##### Supplied material

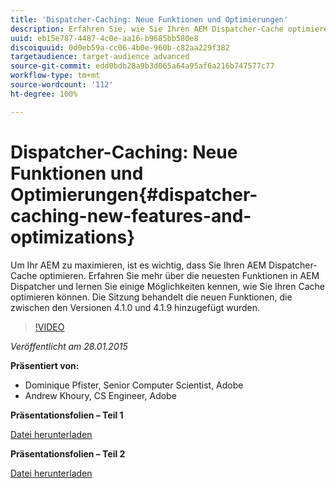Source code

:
 ```yaml
---
title: 'Dispatcher-Caching: Neue Funktionen und Optimierungen'
description: Erfahren Sie, wie Sie Ihren AEM Dispatcher-Cache optimieren können. Erfahren Sie mehr über die neuesten Funktionen in AEM Dispatcher und lernen Sie einige Möglichkeiten kennen, wie Sie Ihren Cache optimieren können. Die Sitzung behandelt die neuen Funktionen, die zwischen den Versionen 4.1.0 und 4.1.9 hinzugefügt wurden.
uuid: eb15e787-4487-4c0e-aa16-b9685bb580e8
discoiquuid: 0d0eb59a-cc06-4b0e-960b-c82aa229f382
targetaudience: target-audience advanced
source-git-commit: edd0bdb28a9b3d065a64a95af6a216b747577c77
workflow-type: tm+mt
source-wordcount: '112'
ht-degree: 100%

---
```


# Dispatcher-Caching: Neue Funktionen und Optimierungen{#dispatcher-caching-new-features-and-optimizations}

Um Ihr AEM zu maximieren, ist es wichtig, dass Sie Ihren AEM Dispatcher-Cache optimieren. Erfahren Sie mehr über die neuesten Funktionen in AEM Dispatcher und lernen Sie einige Möglichkeiten kennen, wie Sie Ihren Cache optimieren können. Die Sitzung behandelt die neuen Funktionen, die zwischen den Versionen 4.1.0 und 4.1.9 hinzugefügt wurden.

>[!VIDEO](https://video.tv.adobe.com/v/19378/?quality=9)

*Veröffentlicht am 28.01.2015*

**Präsentiert von:**

* Dominique Pfister, Senior Computer Scientist, Adobe
* Andrew Khoury, CS Engineer, Adobe

**Präsentationsfolien – Teil 1**

[Datei herunterladen](assets/aemgems-dispatcher-caching-part1-jan-28-2015.pdf)

**Präsentationsfolien – Teil 2**

[Datei herunterladen](assets/aemgems-dispatcher-caching-part2-jan-28-2015.pdf)
<!--
[Get back to the Overview](https://helpx.adobe.com/experience-manager/kt/eseminars/gems/aem-index.html)
-->
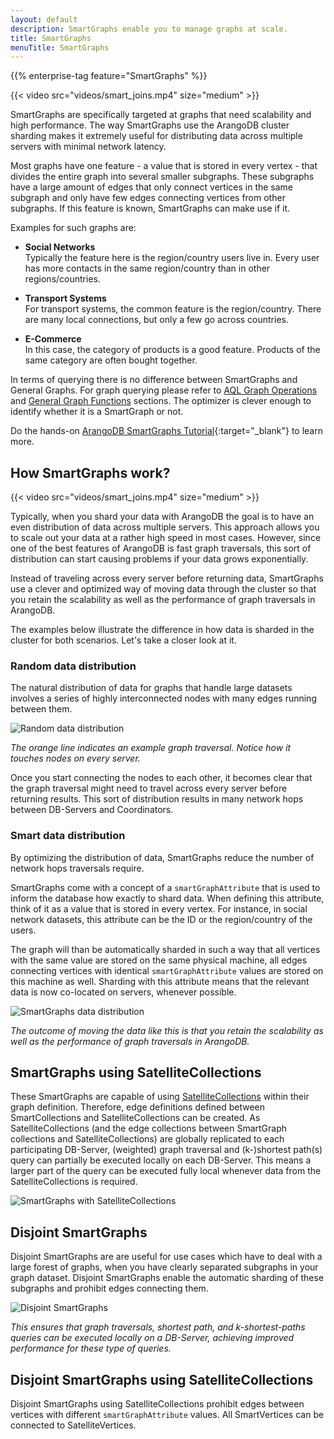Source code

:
 ```yaml
---
layout: default 
description: SmartGraphs enable you to manage graphs at scale. 
title: SmartGraphs
menuTitle: SmartGraphs
---
```


{{% enterprise-tag feature="SmartGraphs" %}}

{{< video src="videos/smart_joins.mp4" size="medium" >}}

SmartGraphs are specifically targeted at graphs that need scalability and high performance. The way SmartGraphs use the ArangoDB cluster sharding makes it extremely useful for distributing data across multiple servers with minimal network latency.

Most graphs have one feature - a value that is stored in every vertex - that divides the entire graph into several smaller subgraphs. These subgraphs have a large amount of edges that only connect vertices in the same subgraph and only have few edges connecting vertices from other subgraphs. If this feature is known, SmartGraphs can make use if it.

Examples for such graphs are:

- **Social Networks**<br>
  Typically the feature here is the region/country users live in. Every user has more contacts in the same
  region/country than in other regions/countries.

- **Transport Systems**<br>
  For transport systems, the common feature is the region/country. There are many local connections, but only a
  few go across countries.

- **E-Commerce**<br>
  In this case, the category of products is a good feature. Products of the same category are often bought together.

In terms of querying there is no difference between SmartGraphs and General Graphs.
For graph querying please refer to [AQL Graph Operations](aql/graphs.html)
and [General Graph Functions](graphs-general-graphs-functions.html) sections.
The optimizer is clever enough to identify
whether it is a SmartGraph or not.

Do the hands-on
[ArangoDB SmartGraphs Tutorial](https://www.arangodb.com/using-smartgraphs-arangodb/){:target="_blank"}
to learn more.

## How SmartGraphs work?

{{< video src="videos/smart_joins.mp4" size="medium" >}}


Typically, when you shard your data with ArangoDB the goal is to have an even distribution of data across multiple servers. This approach allows you to scale out your data at a rather high speed in most cases. However, since one of the best features of ArangoDB is fast graph traversals, this sort of distribution can start causing problems if your data grows exponentially.

Instead of traveling across every server before returning data, SmartGraphs use a clever and optimized way of moving data through the cluster so that you retain the scalability as well as the performance of graph traversals in ArangoDB. 

The examples below illustrate the difference in how data is sharded in the cluster for both scenarios. Let's take a closer look at it.

### Random data distribution

The natural distribution of data for graphs that handle large datasets involves a series of highly interconnected nodes with many edges running between them.

![Random data distribution](images/SmartGraphs_random_distribution.png)

_The orange line indicates an example graph traversal. Notice how it touches nodes on every server._

Once you start connecting the nodes to each other, it becomes clear that the graph traversal might need to travel across every server before returning results. This sort of distribution results in many network hops between DB-Servers and Coordinators.

### Smart data distribution

By optimizing the distribution of data, SmartGraphs reduce the number of network hops traversals require. 

SmartGraphs come with a concept of a `smartGraphAttribute` that is used to inform the database how exactly to shard data. When defining this attribute, think of it as a value that is stored in every vertex. For instance, in social network datasets, this attribute can be the ID or the region/country of the users. 

The graph will than be automatically sharded in such a way that all vertices with the same value are stored on the same physical machine, all edges connecting vertices with identical `smartGraphAttribute` values are stored on this machine as well. Sharding with this attribute means that the relevant data is now co-located on servers, whenever possible.

![SmartGraphs data distribution](images/SmartGraphs_distribution.png)

_The outcome of moving the data like this is that you retain the scalability as well as the performance of graph traversals in ArangoDB._

## SmartGraphs using SatelliteCollections

These SmartGraphs are capable of using [SatelliteCollections](satellites.html) within their graph definition. Therefore, edge definitions defined between SmartCollections and
SatelliteCollections can be created. As SatelliteCollections (and the edge
collections between SmartGraph collections and SatelliteCollections) are
globally replicated to each participating DB-Server,
(weighted) graph traversal and (k-)shortest path(s) query can partially be executed locally on each DB-Server.
This means a larger part of the query can be executed fully local
whenever data from the SatelliteCollections is required.

![SmartGraphs with SatelliteCollections](images/SmartGraphs-using-SatelliteCollections.png)

## Disjoint SmartGraphs

Disjoint SmartGraphs are are useful for use cases which have to deal with a large forest of graphs,
when you have clearly separated subgraphs in your graph dataset.
Disjoint SmartGraphs enable the automatic sharding of these subgraphs and prohibit edges connecting them.

![Disjoint SmartGraphs](images/SmartGraphs-Disjoint.png)

_This ensures that graph traversals, shortest path, and k-shortest-paths queries
can be executed locally on a DB-Server, achieving improved performance for
these type of queries._

## Disjoint SmartGraphs using SatelliteCollections

Disjoint SmartGraphs using SatelliteCollections prohibit
edges between vertices with different `smartGraphAttribute` values.
All SmartVertices can be connected to SatelliteVertices.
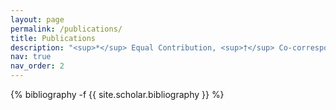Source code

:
 ```yaml
---
layout: page
permalink: /publications/
title: Publications
description: "<sup>*</sup> Equal Contribution, <sup>†</sup> Co-corresponding"
nav: true
nav_order: 2
---
```

<!-- _pages/publications.md -->
<div class="publications">

{% bibliography -f {{ site.scholar.bibliography }} %}

</div>
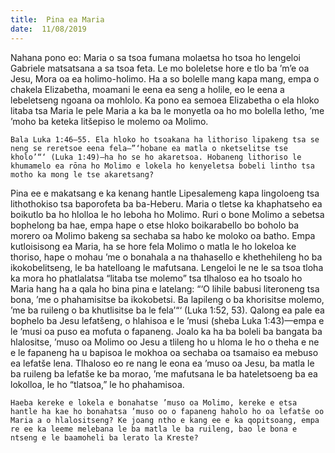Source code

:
 ```yaml
---
title:  Pina ea Maria
date:  11/08/2019
---
```


Nahana pono eo: Maria o sa tsoa fumana molaetsa ho tsoa ho lengeloi Gabriele matsatsana a sa tsoa feta. Le mo boleletse hore e tlo ba ’m’e oa Jesu, Mora oa ea holimo-holimo. Ha a so bolelle mang kapa mang, empa o chakela Elizabetha, moamani le eena ea seng a holile, eo le eena a lebeletseng ngoana oa mohlolo. Ka pono ea semoea Elizabetha o ela hloko litaba tsa Maria le pele Maria a ka ba le monyetla oa ho mo bolella letho, ’me ’moho ba keteka litšepiso le molemo oa Molimo.

`Bala Luka 1:46–55. Ela hloko ho tsoakana ha lithoriso lipakeng tsa se neng se reretsoe eena fela—”‘hobane ea matla o nketselitse tse kholo’“‘ (Luka 1:49)—ha ho se ho akaretsoa. Hobaneng lithoriso le khumamelo ea rōna ho Molimo e lokela ho kenyeletsa bobeli lintho tsa motho ka mong le tse akaretsang?`

Pina ee e makatsang e ka kenang hantle Lipesalemeng kapa lingoloeng tsa lithothokiso tsa baporofeta ba ba-Heberu. Maria o tletse ka khaphatseho ea boikutlo ba ho hlolloa le ho leboha ho Molimo. Ruri o bone Molimo a sebetsa bophelong ba hae, empa hape o etse hloko boikarabello bo boholo ba morero oa Molimo bakeng sa sechaba sa habo ke moloko oa batho. Empa kutloisisong ea Maria, ha se hore fela Molimo o matla le ho lokeloa ke thoriso, hape o mohau ’me o bonahala a na thahasello e khethehileng ho ba ikokobelitseng, le ba hatelloang le mafutsana. Lengeloi le ne le sa tsoa tloha ka mora ho phatlalatsa “litaba tse molemo” tsa tlhaloso ea ho tsoalo ho Maria hang ha a qala ho bina pina e latelang: “‘O lihile babusi literoneng tsa bona, ’me o phahamisitse ba ikokobetsi. Ba lapileng o ba khorisitse molemo, ’me ba ruileng o ba khutlisitse ba le fela’“‘ (Luka 1:52, 53). Qalong ea pale ea bophelo ba Jesu lefatšeng, o hlahisoa e le ’musi (sheba Luka 1:43)—empa e le ’musi oa puso ea mofuta o fapaneng. Joalo ka ha ba boleli ba bangata ba hlalositse, ’muso oa Molimo oo Jesu a tlileng ho u hloma le ho o theha e ne e le fapaneng ha u bapisoa le mokhoa oa sechaba oa tsamaiso ea mebuso ea lefatše lena. Tlhaloso eo re nang le eona ea ’muso oa Jesu, ba matla le ba ruileng ba lefatše ke ba morao, ’me mafutsana le ba hateletsoeng ba ea lokolloa, le ho “tlatsoa,” le ho phahamisoa.

`Haeba kereke e lokela e bonahatse ’muso oa Molimo, kereke e etsa hantle ha kae ho bonahatsa ’muso oo o fapaneng haholo ho oa lefatše oo Maria a o hlalositseng? Ke joang ntho e kang ee e ka qopitsoang, empa re ee ka leeme melebana le ba matla le ba ruileng, bao le bona e ntseng e le baamoheli ba lerato la Kreste?`
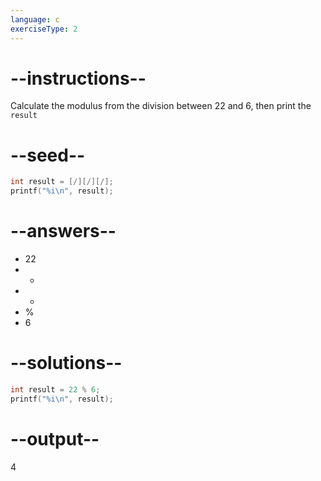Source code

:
 ```yaml
---
language: c
exerciseType: 2
---
```


# --instructions--

Calculate the modulus from the division between 22 and 6, then print the `result`

# --seed--

```c
int result = [/][/][/];
printf("%i\n", result);
```

# --answers--

- 22
-  - 
-  + 
-  % 
- 6

# --solutions--

```c
int result = 22 % 6;
printf("%i\n", result);
```

# --output--

4
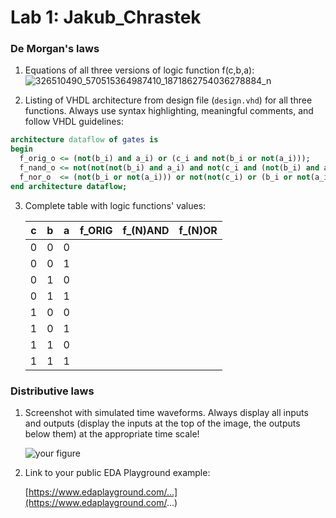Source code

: # Lab 1: Jakub_Chrastek

### De Morgan's laws

1. Equations of all three versions of logic function f(c,b,a):
![326510490_570515364987410_1871862754036278884_n](https://user-images.githubusercontent.com/124879589/218320738-dadd37c2-47da-4a09-b9eb-e2d1ac2c0f5c.jpg)

  
2. Listing of VHDL architecture from design file (`design.vhd`) for all three functions. Always use syntax highlighting, meaningful comments, and follow VHDL guidelines:

```vhdl
architecture dataflow of gates is
begin
  f_orig_o <= (not(b_i) and a_i) or (c_i and not(b_i or not(a_i)));
  f_nand_o <= not(not(not(b_i) and a_i) and not(c_i and (not(b_i) and a_i)));
  f_nor_o  <= (not(b_i or not(a_i))) or not(not(c_i) or (b_i or not(a_i)));
end architecture dataflow;
```

3. Complete table with logic functions' values:

   | **c** | **b** |**a** | **f_ORIG** | **f_(N)AND** | **f_(N)OR** |
   | :-: | :-: | :-: | :-: | :-: | :-: |
   | 0 | 0 | 0 |  |  |  |
   | 0 | 0 | 1 |  |  |  |
   | 0 | 1 | 0 |  |  |  |
   | 0 | 1 | 1 |  |  |  |
   | 1 | 0 | 0 |  |  |  |
   | 1 | 0 | 1 |  |  |  |
   | 1 | 1 | 0 |  |  |  |
   | 1 | 1 | 1 |  |  |  |

### Distributive laws

1. Screenshot with simulated time waveforms. Always display all inputs and outputs (display the inputs at the top of the image, the outputs below them) at the appropriate time scale!

   ![your figure]()

2. Link to your public EDA Playground example:

   [https://www.edaplayground.com/...](https://www.edaplayground.com/...)
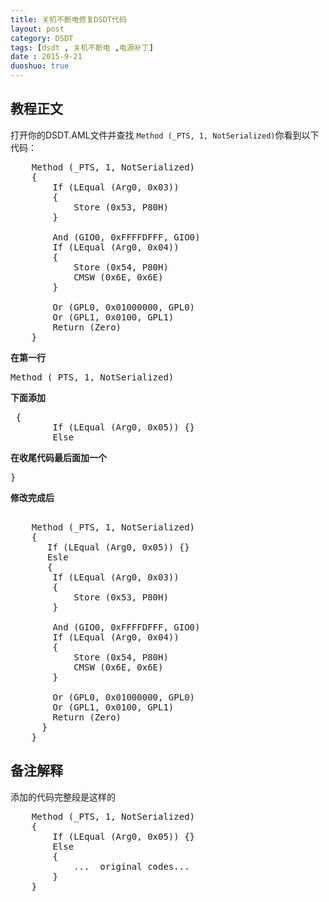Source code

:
 ```yaml
---
title: 关机不断电修复DSDT代码
layout: post
category: DSDT
tags: [dsdt , 关机不断电 ,电源补丁]
date : 2015-9-21
duoshuo: true
---
```


## 教程正文

打开你的DSDT.AML文件并查找 `Method (_PTS, 1, NotSerialized)`你看到以下代码：



<pre class="brush: c; ruler: true; first-line: 0; highlight: [] ; auto-links: true ; collapse: true ; gutter: true; ">
    Method (_PTS, 1, NotSerialized)
    {
        If (LEqual (Arg0, 0x03))
        {
            Store (0x53, P80H)
        }

        And (GIO0, 0xFFFFDFFF, GIO0)
        If (LEqual (Arg0, 0x04))
        {
            Store (0x54, P80H)
            CMSW (0x6E, 0x6E)
        }

        Or (GPL0, 0x01000000, GPL0)
        Or (GPL1, 0x0100, GPL1)
        Return (Zero)
    }
</pre>

**在第一行**

<pre class="brush: c; ruler: true; first-line: 0; highlight: [] ; auto-links: true ; collapse: true ; gutter: true; ">
Method (_PTS, 1, NotSerialized)
</pre>

**下面添加**

<pre class="brush: c; ruler: true; first-line: 0; highlight: [] ; auto-links: true ; collapse: true ; gutter: true; ">
 {
        If (LEqual (Arg0, 0x05)) {}
        Else
</pre>

**在收尾代码最后面加一个**

<pre class="brush: c; ruler: true; first-line: 0; highlight: [] ; auto-links: true ; collapse: true ; gutter: true; ">
}
</pre>

**修改完成后**

<pre class="brush: c; ruler: true; first-line: 0; highlight: [] ; auto-links: true ; collapse: true ; gutter: true; ">

    Method (_PTS, 1, NotSerialized)
    {  
       If (LEqual (Arg0, 0x05)) {}
       Esle
       {
        If (LEqual (Arg0, 0x03))
        {
            Store (0x53, P80H)
        }

        And (GIO0, 0xFFFFDFFF, GIO0)
        If (LEqual (Arg0, 0x04))
        {
            Store (0x54, P80H)
            CMSW (0x6E, 0x6E)
        }

        Or (GPL0, 0x01000000, GPL0)
        Or (GPL1, 0x0100, GPL1)
        Return (Zero)
      }
    }
</pre>

## 备注解释

添加的代码完整段是这样的

<pre class="brush: c; ruler: true; first-line: 0; highlight: [] ; auto-links: true ; collapse: true ; gutter: true; ">
    Method (_PTS, 1, NotSerialized)
    {
        If (LEqual (Arg0, 0x05)) {}
        Else
        {
            ...  original codes...
        }
    }
</pre>

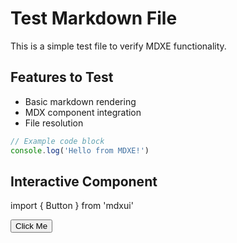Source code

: # Test Markdown File

This is a simple test file to verify MDXE functionality.

## Features to Test

- Basic markdown rendering
- MDX component integration
- File resolution

```js
// Example code block
console.log('Hello from MDXE!')
```

## Interactive Component

import { Button } from 'mdxui'

<Button>Click Me</Button>

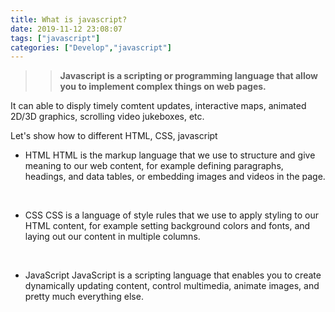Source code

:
 ```yaml
---
title: What is javascript?
date: 2019-11-12 23:08:07
tags: ["javascript"]
categories: ["Develop","javascript"]
---
```


>>__Javascript is a scripting or programming language that allow you to implement complex things on web pages.__
<!-- more -->
It can able to disply timely comtent updates, interactive maps, animated 2D/3D graphics,
scrolling video jukeboxes, etc.

Let's show how to different HTML, CSS, javascript
<br/>
* HTML
HTML is the markup language that we use to structure and give meaning to our web content, for example defining paragraphs, headings, and data tables, or embedding images and videos in the page.

<br/>

* CSS
CSS is a language of style rules that we use to apply styling to our HTML content, for example setting background colors and fonts, and laying out our content in multiple columns.

<br/>

* JavaScript
JavaScript is a scripting language that enables you to create dynamically updating content, control multimedia, animate images, and pretty much everything else.
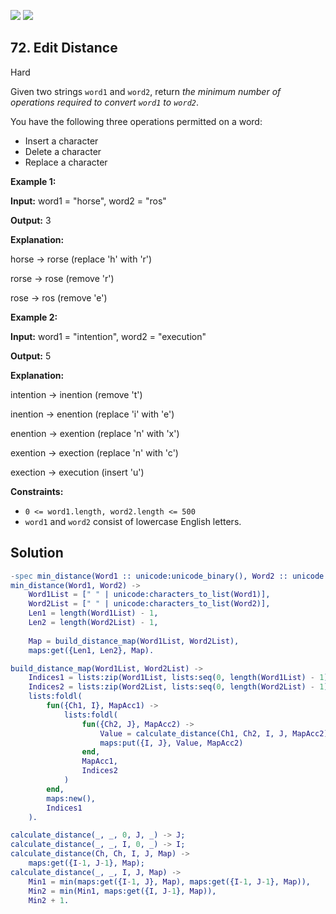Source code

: [![](https://img.shields.io/github/stars/LeetCode-in-Erlang/LeetCode-in-Erlang?label=Stars&style=flat-square)](https://github.com/LeetCode-in-Erlang/LeetCode-in-Erlang)
[![](https://img.shields.io/github/forks/LeetCode-in-Erlang/LeetCode-in-Erlang?label=Fork%20me%20on%20GitHub%20&style=flat-square)](https://github.com/LeetCode-in-Erlang/LeetCode-in-Erlang/fork)

## 72\. Edit Distance

Hard

Given two strings `word1` and `word2`, return _the minimum number of operations required to convert `word1` to `word2`_.

You have the following three operations permitted on a word:

*   Insert a character
*   Delete a character
*   Replace a character

**Example 1:**

**Input:** word1 = "horse", word2 = "ros"

**Output:** 3

**Explanation:** 

horse -> rorse (replace 'h' with 'r') 

rorse -> rose (remove 'r') 

rose -> ros (remove 'e')

**Example 2:**

**Input:** word1 = "intention", word2 = "execution"

**Output:** 5

**Explanation:** 

intention -> inention (remove 't') 

inention -> enention (replace 'i' with 'e') 

enention -> exention (replace 'n' with 'x') 

exention -> exection (replace 'n' with 'c') 

exection -> execution (insert 'u')

**Constraints:**

*   `0 <= word1.length, word2.length <= 500`
*   `word1` and `word2` consist of lowercase English letters.

## Solution

```erlang
-spec min_distance(Word1 :: unicode:unicode_binary(), Word2 :: unicode:unicode_binary()) -> integer().
min_distance(Word1, Word2) ->
    Word1List = [" " | unicode:characters_to_list(Word1)],
    Word2List = [" " | unicode:characters_to_list(Word2)],
    Len1 = length(Word1List) - 1,
    Len2 = length(Word2List) - 1,
    
    Map = build_distance_map(Word1List, Word2List),
    maps:get({Len1, Len2}, Map).

build_distance_map(Word1List, Word2List) ->
    Indices1 = lists:zip(Word1List, lists:seq(0, length(Word1List) - 1)),
    Indices2 = lists:zip(Word2List, lists:seq(0, length(Word2List) - 1)),
    lists:foldl(
        fun({Ch1, I}, MapAcc1) ->
            lists:foldl(
                fun({Ch2, J}, MapAcc2) ->
                    Value = calculate_distance(Ch1, Ch2, I, J, MapAcc2),
                    maps:put({I, J}, Value, MapAcc2)
                end,
                MapAcc1,
                Indices2
            )
        end,
        maps:new(),
        Indices1
    ).

calculate_distance(_, _, 0, J, _) -> J;
calculate_distance(_, _, I, 0, _) -> I;
calculate_distance(Ch, Ch, I, J, Map) ->
    maps:get({I-1, J-1}, Map);
calculate_distance(_, _, I, J, Map) ->
    Min1 = min(maps:get({I-1, J}, Map), maps:get({I-1, J-1}, Map)),
    Min2 = min(Min1, maps:get({I, J-1}, Map)),
    Min2 + 1.
```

##########

**Your goal**
If a line in the data contains the string "required", count it, then give the total and nothing else.

**Your response**
2